The question in the header is there for a reason, because for those business owners with bad credit, securing a loan often proves so difficult as to be almost impossible. And there’s a reason for that too, obviously. Getting a business loan at any time can be a problem considering the large amount of paperwork that you have to wade through and all the evidence that you have to provide to support your creditworthiness, but if your business is already burdened with large debts, and therefore has little value as collateral, you may run into several walls that stand in the way of your business loan.
It is almost a given that all new businesses will struggle for survival in their first year or two, but that does not mean that established businesses can lie back and relax. Philip Nixon, a 33-year-old engineer by training who watched his thriving 60-year-old family business in automobile spare parts decline rapidly before he began the fight to bring it back on track, says it is almost as easy for established businesses to hit rock bottom as it is for new ventures. “Unless you move with the times and adapt to the changing world, a competitor can very easily put you out of business,” he says. “Then there are the upswings and downswings in the economy, not just of your country but the world, which will inevitably impact your business.”
So whether an entrepreneur has started out or been in business for some time, s/he is liable to default on loan repayments. In such cases, how does one go about securing a further business loan? Martin Keane, who heads a bad credit consultancy in Denver, Colorado, says that to begin with, those looking for a bad credit business loan must accept that they are unlikely to find much support from banks. “Their best bet is to look for loans from less traditional, though reputable sources,” he says.

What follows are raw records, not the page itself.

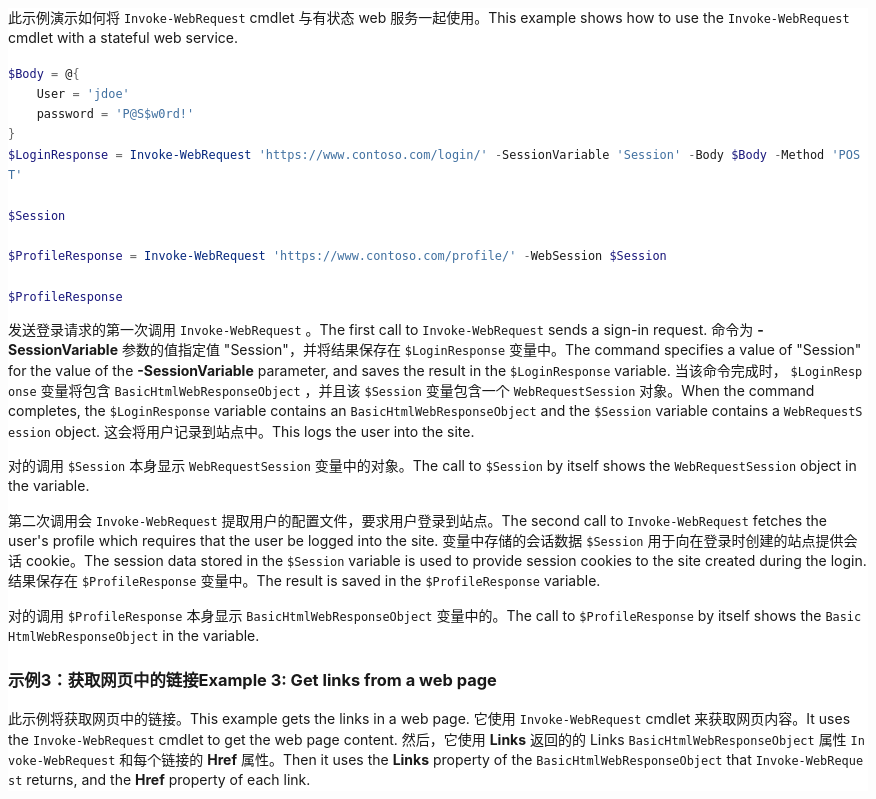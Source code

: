 <span data-ttu-id="55fc1-124">此示例演示如何将 `Invoke-WebRequest` cmdlet 与有状态 web 服务一起使用。</span><span class="sxs-lookup"><span data-stu-id="55fc1-124">This example shows how to use the `Invoke-WebRequest` cmdlet with a stateful web service.</span></span>

```powershell
$Body = @{
    User = 'jdoe'
    password = 'P@S$w0rd!'
}
$LoginResponse = Invoke-WebRequest 'https://www.contoso.com/login/' -SessionVariable 'Session' -Body $Body -Method 'POST'

$Session

$ProfileResponse = Invoke-WebRequest 'https://www.contoso.com/profile/' -WebSession $Session

$ProfileResponse
```

<span data-ttu-id="55fc1-125">发送登录请求的第一次调用 `Invoke-WebRequest` 。</span><span class="sxs-lookup"><span data-stu-id="55fc1-125">The first call to `Invoke-WebRequest` sends a sign-in request.</span></span> <span data-ttu-id="55fc1-126">命令为 **-SessionVariable** 参数的值指定值 "Session"，并将结果保存在 `$LoginResponse` 变量中。</span><span class="sxs-lookup"><span data-stu-id="55fc1-126">The command specifies a value of "Session" for the value of the **-SessionVariable** parameter, and saves the result in the `$LoginResponse` variable.</span></span> <span data-ttu-id="55fc1-127">当该命令完成时， `$LoginResponse` 变量将包含 `BasicHtmlWebResponseObject` ，并且该 `$Session` 变量包含一个 `WebRequestSession` 对象。</span><span class="sxs-lookup"><span data-stu-id="55fc1-127">When the command completes, the `$LoginResponse` variable contains an `BasicHtmlWebResponseObject` and the `$Session` variable contains a `WebRequestSession` object.</span></span> <span data-ttu-id="55fc1-128">这会将用户记录到站点中。</span><span class="sxs-lookup"><span data-stu-id="55fc1-128">This logs the user into the site.</span></span>

<span data-ttu-id="55fc1-129">对的调用 `$Session` 本身显示 `WebRequestSession` 变量中的对象。</span><span class="sxs-lookup"><span data-stu-id="55fc1-129">The call to `$Session` by itself shows the `WebRequestSession` object in the variable.</span></span>

<span data-ttu-id="55fc1-130">第二次调用会 `Invoke-WebRequest` 提取用户的配置文件，要求用户登录到站点。</span><span class="sxs-lookup"><span data-stu-id="55fc1-130">The second call to `Invoke-WebRequest` fetches the user's profile which requires that the user be logged into the site.</span></span> <span data-ttu-id="55fc1-131">变量中存储的会话数据 `$Session` 用于向在登录时创建的站点提供会话 cookie。</span><span class="sxs-lookup"><span data-stu-id="55fc1-131">The session data stored in the `$Session` variable is used to provide session cookies to the site created during the login.</span></span> <span data-ttu-id="55fc1-132">结果保存在 `$ProfileResponse` 变量中。</span><span class="sxs-lookup"><span data-stu-id="55fc1-132">The result is saved in the `$ProfileResponse` variable.</span></span>

<span data-ttu-id="55fc1-133">对的调用 `$ProfileResponse` 本身显示 `BasicHtmlWebResponseObject` 变量中的。</span><span class="sxs-lookup"><span data-stu-id="55fc1-133">The call to `$ProfileResponse` by itself shows the `BasicHtmlWebResponseObject` in the variable.</span></span>

### <span data-ttu-id="55fc1-134">示例3：获取网页中的链接</span><span class="sxs-lookup"><span data-stu-id="55fc1-134">Example 3: Get links from a web page</span></span>

<span data-ttu-id="55fc1-135">此示例将获取网页中的链接。</span><span class="sxs-lookup"><span data-stu-id="55fc1-135">This example gets the links in a web page.</span></span> <span data-ttu-id="55fc1-136">它使用 `Invoke-WebRequest` cmdlet 来获取网页内容。</span><span class="sxs-lookup"><span data-stu-id="55fc1-136">It uses the `Invoke-WebRequest` cmdlet to get the web page content.</span></span> <span data-ttu-id="55fc1-137">然后，它使用 **Links** 返回的的 Links `BasicHtmlWebResponseObject` 属性 `Invoke-WebRequest` 和每个链接的 **Href** 属性。</span><span class="sxs-lookup"><span data-stu-id="55fc1-137">Then it uses the **Links** property of the `BasicHtmlWebResponseObject` that `Invoke-WebRequest` returns, and the **Href** property of each link.</span></span>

According to Martin, most bad credit business loans will place a ceiling on the amount that you can borrow. “Usually, the minimum that you will be allowed to borrow is $5,000 while the maximum depends on the lender that you are dealing with,” he explains. “But anyone who gives you a bad credit business loan will usually insist upon you using your credit card to make the monthly repayments.” In addition, there is a ceiling imposed on the loan term as well. “Usually, the term for a bad credit business loan is 12 months. And you will be charged a significantly higher rate of interest than is imposed on normal loans,” says Martin.

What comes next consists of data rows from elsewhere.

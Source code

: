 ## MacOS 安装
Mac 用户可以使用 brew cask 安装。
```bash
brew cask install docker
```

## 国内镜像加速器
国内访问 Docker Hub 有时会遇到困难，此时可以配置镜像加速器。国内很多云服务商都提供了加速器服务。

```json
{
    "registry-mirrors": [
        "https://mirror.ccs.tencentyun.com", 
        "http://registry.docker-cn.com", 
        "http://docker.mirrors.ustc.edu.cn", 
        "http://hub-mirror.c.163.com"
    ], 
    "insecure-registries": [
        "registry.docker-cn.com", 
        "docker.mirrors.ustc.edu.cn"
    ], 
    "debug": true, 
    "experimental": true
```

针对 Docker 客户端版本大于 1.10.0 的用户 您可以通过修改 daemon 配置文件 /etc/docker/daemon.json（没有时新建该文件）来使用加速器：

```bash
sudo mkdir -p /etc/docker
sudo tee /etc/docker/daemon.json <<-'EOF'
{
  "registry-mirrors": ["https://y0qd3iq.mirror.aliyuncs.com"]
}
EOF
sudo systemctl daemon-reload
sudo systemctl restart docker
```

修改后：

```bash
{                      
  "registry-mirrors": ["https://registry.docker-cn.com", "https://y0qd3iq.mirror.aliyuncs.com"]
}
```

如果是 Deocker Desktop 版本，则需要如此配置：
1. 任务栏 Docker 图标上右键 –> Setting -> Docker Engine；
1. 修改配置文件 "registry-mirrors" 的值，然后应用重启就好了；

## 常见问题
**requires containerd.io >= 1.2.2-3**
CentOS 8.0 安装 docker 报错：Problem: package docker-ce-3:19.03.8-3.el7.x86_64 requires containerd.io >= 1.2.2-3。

Despite all of that, a bad credit business loan is the only way out of a hopeless situation. For Philip Nixon, the loan came as a lifesaver. “Had I not borrowed then, my family business would have closed down. There was nothing I could do to retrieve it,” he says. “Re-establishing our credibility seemed like an impossible dream.” For Philip and his 30-odd employees, the battle to re-establish the company’s creditworthiness has only just begun, but he admits he secured a loan beyond his expectations on the basis of his loan application. “Writing a good loan application is crucial,” he says. “It should highlight your plans for the business and clearly explain the revenue model that you hope to follow.”
With a FICO score of 540 (anything lower than 600 is bad news for business loan applicants), Juanita Peres was in dire straits as her home-based fancy stationery business (staff strength of seven) seemed close to bankruptcy three years after it was born. “I knew I would have to take some tough decisions because I was going to have to pay a really high rate of interest on the bad credit loan that I had applied for, and firing anyone was not an option,” she says. “So I reduced a few overheads and appealed to my staff to take a temporary pay cut. I also temporarily stopped production of a few items.”
Gradually, as her business claws its way back to respectability, Juanita warns all prospective borrowers to review all their options before applying for a bad credit business loan. “Life can be miserable at times when the prospect of repaying your debt seems crushing. I would say a bad credit business loan is an entrepreneur’s last resort, so get a lawyer to review your loan application. And when you have the loan documents in hand, read the fine print for hidden costs like annual fees, bank charges, closing costs, and balloon payments.”